Chaney, as the makeshift patriarch, gives it his all. After he discovers the body of Mr. Schlocker, the girls are worried he’ll be angry. Instead he puts his arms around them, tells them he could never be angry, and laments that he knew this day would come. Tears run down his cheeks. Then he has an epiphany, a solution – a new “toy” the girls can play with – and he runs off to get some dynamite. He’s going to end the corrupt and diseased Merrye clan once and for all, an act of murder-suicide committed out of fatherly tenderness (and by a method straight out of a Road Runner cartoon, natch).
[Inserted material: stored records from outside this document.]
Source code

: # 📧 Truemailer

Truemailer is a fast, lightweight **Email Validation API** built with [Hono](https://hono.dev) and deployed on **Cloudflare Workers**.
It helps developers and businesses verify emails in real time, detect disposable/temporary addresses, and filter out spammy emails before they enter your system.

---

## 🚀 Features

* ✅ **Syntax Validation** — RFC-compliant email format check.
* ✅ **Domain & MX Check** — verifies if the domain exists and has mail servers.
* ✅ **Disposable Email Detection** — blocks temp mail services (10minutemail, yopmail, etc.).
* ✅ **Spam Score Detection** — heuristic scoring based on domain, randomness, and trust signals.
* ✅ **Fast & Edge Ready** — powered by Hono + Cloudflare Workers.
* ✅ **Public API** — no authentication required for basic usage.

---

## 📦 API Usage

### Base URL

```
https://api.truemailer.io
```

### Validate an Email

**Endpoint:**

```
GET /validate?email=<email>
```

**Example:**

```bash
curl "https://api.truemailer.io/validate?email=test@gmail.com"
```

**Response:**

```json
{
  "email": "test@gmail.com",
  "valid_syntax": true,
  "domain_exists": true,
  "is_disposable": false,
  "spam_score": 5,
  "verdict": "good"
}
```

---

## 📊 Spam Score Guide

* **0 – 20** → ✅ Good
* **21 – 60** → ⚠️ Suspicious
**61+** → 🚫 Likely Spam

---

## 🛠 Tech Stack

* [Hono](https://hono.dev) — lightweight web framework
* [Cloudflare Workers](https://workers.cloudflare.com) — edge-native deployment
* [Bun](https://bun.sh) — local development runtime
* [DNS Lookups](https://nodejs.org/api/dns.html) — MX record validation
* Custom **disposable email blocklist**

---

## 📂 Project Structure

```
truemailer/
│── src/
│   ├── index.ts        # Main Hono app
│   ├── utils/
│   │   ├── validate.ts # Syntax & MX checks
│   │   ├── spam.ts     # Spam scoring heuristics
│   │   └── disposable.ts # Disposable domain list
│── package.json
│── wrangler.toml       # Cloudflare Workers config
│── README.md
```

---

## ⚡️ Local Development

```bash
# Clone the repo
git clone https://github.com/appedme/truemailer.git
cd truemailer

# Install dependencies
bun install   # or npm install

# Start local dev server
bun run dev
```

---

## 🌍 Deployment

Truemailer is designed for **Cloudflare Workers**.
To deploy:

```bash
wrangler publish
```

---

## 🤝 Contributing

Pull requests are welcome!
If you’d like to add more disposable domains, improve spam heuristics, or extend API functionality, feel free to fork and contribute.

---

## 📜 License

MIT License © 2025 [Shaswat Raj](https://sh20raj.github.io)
Spider Baby is one delirious movie, but right at the center is Lon Chaney, giving his all. As Joe Dante points out in the documentary “The Hatching of Spider Baby,” Chaney’s performance is inexplicable given that the script in his hands was entitled Cannibal Orgy, or The Maddest Story Ever Told. But he’s just as important to the film’s success as the inspired performance by a 17-year-old Jill Banner as Virginia (she seems to really, really desire all her fat bugs). The U.K.’s Arrow Video, a boutique label specializing in horror and the outré, is making its U.S. debut this year with a number of Blu-Ray releases, including Spider Baby. It’s the definitive presentation of the film, with an archive of supplements (including the aforementioned 2007 documentary from That Guy Dick Miller director Elijah Drenner). It’s especially welcome because the film was never allowed to be the benchmark 60’s horror film that it ought to have been. Spider Baby – or, rather, Cannibal Orgy – was filmed in 1964 but not released until 1968 (and then only briefly), because the film’s producers, whose money was in real estate, were battling bankruptcy and litigation amidst the bursting of a Los Angeles housing bubble. The film was almost impossible to see until the 90’s, and in 1999 Hill discovered his original director’s cut, which was restored for DVD and is the source for the new Blu-Ray. Spider Baby is creepy, funny, over-the-top, and strangely touching, a mash-up of all things horror while gently closing the coffin lid on horror’s dusty past.